Transform text into semantic vectors. Power your search, recommendations, and similarity features with AWS Bedrock embedding models through an OpenAI-compatible interface.

Why Choose Embeddings?

  • Semantic Search
    Find content based on meaning and context, not just exact words. For knowledge bases and document retrieval.

  • High Performance
    AWS Bedrock embedding models deliver fast vectors optimized for production workloads. Batch processing for large-scale operations.

  • Flexible Dimensions
    Choose vector dimensions that match your needs. Balance accuracy and storage/compute costs with model-specific dimension control.

  • Multimodal Embeddings
    Process images, videos, audio, and PDF documents alongside text. Unified embeddings for cross-modal search using base64 data URI input.

Quick Start: Available Endpoint

Endpoint Method What It Does Powered By
/v1/embeddings POST Transform text into semantic vectors AWS Bedrock Embedding Models

Feature Compatibility

Feature Status Notes
Input Types
Text input (single string) Full support for text embeddings
Multimodal input Image, audio, video, document (image + text)
Multiple input (batch array) Process multiple inputs efficiently
Token array input Array of token integers not supported
Output Formats
Float vectors Standard floating-point arrays
Base64 encoding Base64-encoded float32 arrays
Model Parameters
dimensions override Some models support dimension reduction
encoding_format Choose float or base64
Extra model-specific params Extra model-specific parameters not supported by the OpenAI API
Usage tracking
Input text tokens Estimated on some models

Legend:

  • Supported — Fully compatible with OpenAI API
  • Available on Select Models — Check your model's capabilities
  • Unsupported — Not available in this implementation
  • Extra Feature — Enhanced capability beyond OpenAI API

Available Request Headers

This endpoint supports standard Bedrock headers for enhanced control over your requests. All headers are optional and can be combined as needed.

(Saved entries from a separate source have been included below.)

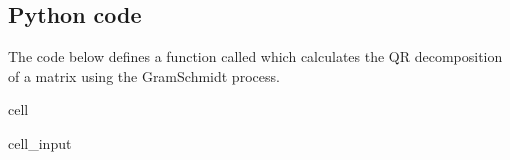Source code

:\documentclass[letterpaper,10pt,english]{jupyterBook}
\begin{document}
\subsection{Python code}
\label{\detokenize{6_Direct_methods/6.4_QR_decomposition:python-code}}
\sphinxAtStartPar
The code below defines a function called  which calculates the QR decomposition of a matrix  using the Gram\sphinxhyphen{}Schmidt process.

\begin{sphinxuseclass}{cell}\begin{sphinxVerbatimInput}

\begin{sphinxuseclass}{cell_input}
\begin{sphinxVerbatim}[commandchars=\\\{\}]
 
       
         
       
           
            \PYG{p}{[}\PYG{p}{]}  \PYG{p}{[}\PYG{p}{]} \PYG{p}{[}\PYG{p}{]}
            \PYG{p}{[}\PYG{p}{]}  \PYG{p}{[}\PYG{p}{]}  \PYG{p}{[}\PYG{p}{]}  \PYG{p}{[}\PYG{p}{]}
            
        \PYG{p}{[}\PYG{p}{]}  \PYG{p}{[}\PYG{p}{]}  \PYG{p}{[}\PYG{p}{]}
        \PYG{p}{[}\PYG{p}{]}  \PYG{p}{[}\PYG{p}{]}
        \PYG{p}{[}\PYG{p}{]}  \PYG{p}{[}\PYG{p}{]}  \PYG{p}{[}\PYG{p}{]}
    
      
\end{sphinxVerbatim}

\end{sphinxuseclass}\end{sphinxVerbatimInput}

\end{sphinxuseclass}
\end{document}
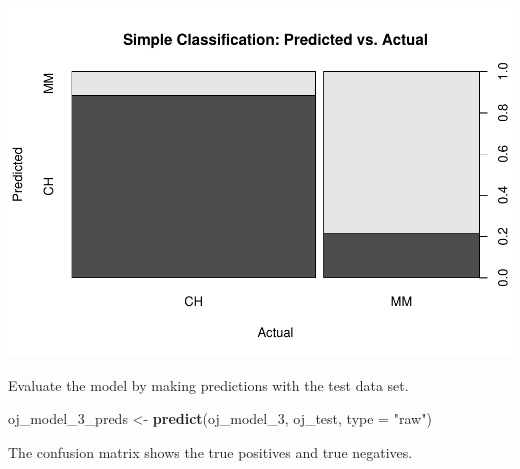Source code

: \documentclass[
]{book}
\newenvironment{Shaded}{\begin{snugshade}}{\end{snugshade}}
\newcommand{\DataTypeTok}[1]{\textcolor[rgb]{0.13,0.29,0.53}{#1}}
\newcommand{\DecValTok}[1]{\textcolor[rgb]{0.00,0.00,0.81}{#1}}
\newcommand{\KeywordTok}[1]{\textcolor[rgb]{0.13,0.29,0.53}{\textbf{#1}}}
\newcommand{\NormalTok}[1]{#1}
\newcommand{\OperatorTok}[1]{\textcolor[rgb]{0.81,0.36,0.00}{\textbf{#1}}}
\newcommand{\StringTok}[1]{\textcolor[rgb]{0.31,0.60,0.02}{#1}}
\begin{document}
\includegraphics{data-sci_files/figure-latex/unnamed-chunk-56-1.pdf}

Evaluate the model by making predictions with the test data set.

\begin{Shaded}
\begin{Highlighting}[]
\NormalTok{oj_model_}\DecValTok{3}\NormalTok{_preds <-}\StringTok{ }\KeywordTok{predict}\NormalTok{(oj_model_}\DecValTok{3}\NormalTok{, oj_test, }\DataTypeTok{type =} \StringTok{"raw"}\NormalTok{)}
\end{Highlighting}
\end{Shaded}

The confusion matrix shows the true positives and true negatives.

\begin{Shaded}
\end{Shaded}
\end{document}
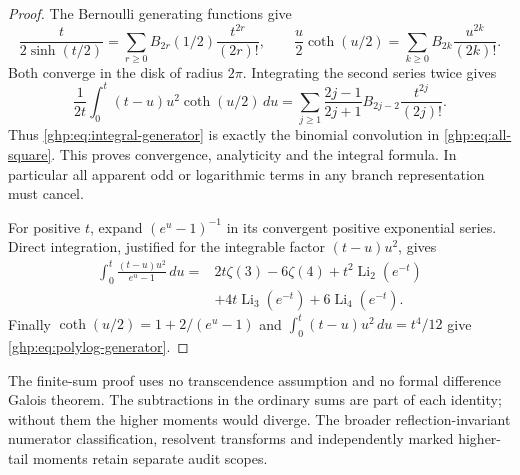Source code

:\begin{proof}
The Bernoulli generating functions give
\[
 \frac{t}{2\sinh(t/2)}
     =\sum_{r\geq0}B_{2r}(1/2)\frac{t^{2r}}{(2r)!},
 \qquad
 \frac u2\coth(u/2)
     =\sum_{k\geq0}B_{2k}\frac{u^{2k}}{(2k)!}.
\]
Both converge in the disk of radius $2\pi$. Integrating the second
series twice gives
\[
 \frac1{2t}\int_0^t(t-u)u^2\coth(u/2)\,du
  =\sum_{j\geq1}\frac{2j-1}{2j+1}B_{2j-2}
                  \frac{t^{2j}}{(2j)!}.
\]
Thus \eqref{ghp:eq:integral-generator} is exactly the binomial
convolution in \eqref{ghp:eq:all-square}. This proves convergence,
analyticity and the integral formula. In particular all apparent odd
or logarithmic terms in any branch representation must cancel.

For positive $t$, expand $(e^u-1)^{-1}$ in its convergent positive
exponential series. Direct integration, justified for the integrable
factor $(t-u)u^2$, gives
\begin{align*}
 \int_0^t\frac{(t-u)u^2}{e^u-1}\,du
  ={}&2t\zeta(3)-6\zeta(4)
      +t^2\operatorname{Li}_2(e^{-t})\\
     &+4t\operatorname{Li}_3(e^{-t})
      +6\operatorname{Li}_4(e^{-t}).
\end{align*}
Finally $\coth(u/2)=1+2/(e^u-1)$ and
$\int_0^t(t-u)u^2\,du=t^4/12$ give
\eqref{ghp:eq:polylog-generator}.
\end{proof}


The finite-sum proof uses no transcendence assumption and no formal
difference Galois theorem. The subtractions in the ordinary sums are part
of each identity; without them the higher moments would diverge. The
broader reflection-invariant numerator classification, resolvent transforms
and independently marked higher-tail moments retain separate audit scopes.
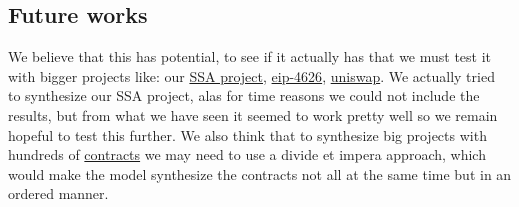 \documentclass{article}
\begin{document}
\subsection{Future works}
We believe that this has potential, to see if it actually has that we must test it with bigger projects like: our 
\href{https://github.com/BobTheBot988/sec_proj/tree/master}{SSA project}, \href{https://eips.ethereum.org/EIPS/eip-4626}{eip-4626}, \href{https://github.com/Uniswap/v4-core}{uniswap}.
We actually tried to synthesize our SSA project, alas for time reasons we could not include the results, but from what we have seen it seemed 
to work pretty well so we remain hopeful to test this further.
We also think that to synthesize big projects with hundreds of \href{https://docs.soliditylang.org/en/latest/contracts.html}{contracts} we may need to use a divide et impera approach,
which would make the model synthesize the contracts not all at the same time but in an ordered manner.


\pagebreak


\end{document}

Content Safety (Guardrails)

Header Purpose Valid Values
X-Amzn-Bedrock-GuardrailIdentifier Guardrail ID for content filtering Your guardrail identifier
X-Amzn-Bedrock-GuardrailVersion Guardrail version Version number (e.g., 1)
X-Amzn-Bedrock-Trace Guardrail trace level disabled, enabled, enabled_full

Performance Optimization

Header Purpose Valid Values
X-Amzn-Bedrock-Service-Tier Service tier selection priority, default, flex
X-Amzn-Bedrock-PerformanceConfig-Latency Latency optimization standard, optimized

Example with headers:

curl -X POST "$BASE/v1/embeddings" \
  -H "Authorization: Bearer $OPENAI_API_KEY" \
  -H "Content-Type: application/json" \
  -H "X-Amzn-Bedrock-Service-Tier: flex" \
  -H "X-Amzn-Bedrock-PerformanceConfig-Latency: standard" \
  -d '{
    "model": "amazon.nova-2-multimodal-embeddings-v1:0",
    "input": ["Batch text 1", "Batch text 2", "Batch text 3"]
  }'

Detailed Documentation

For complete information about these headers, configuration options, and use cases, see:

Advanced Features

Provider-Specific Parameters

Access advanced embedding capabilities by passing provider-specific parameters directly in your requests. These parameters are forwarded to AWS Bedrock and allow you to access features unique to each embedding model provider.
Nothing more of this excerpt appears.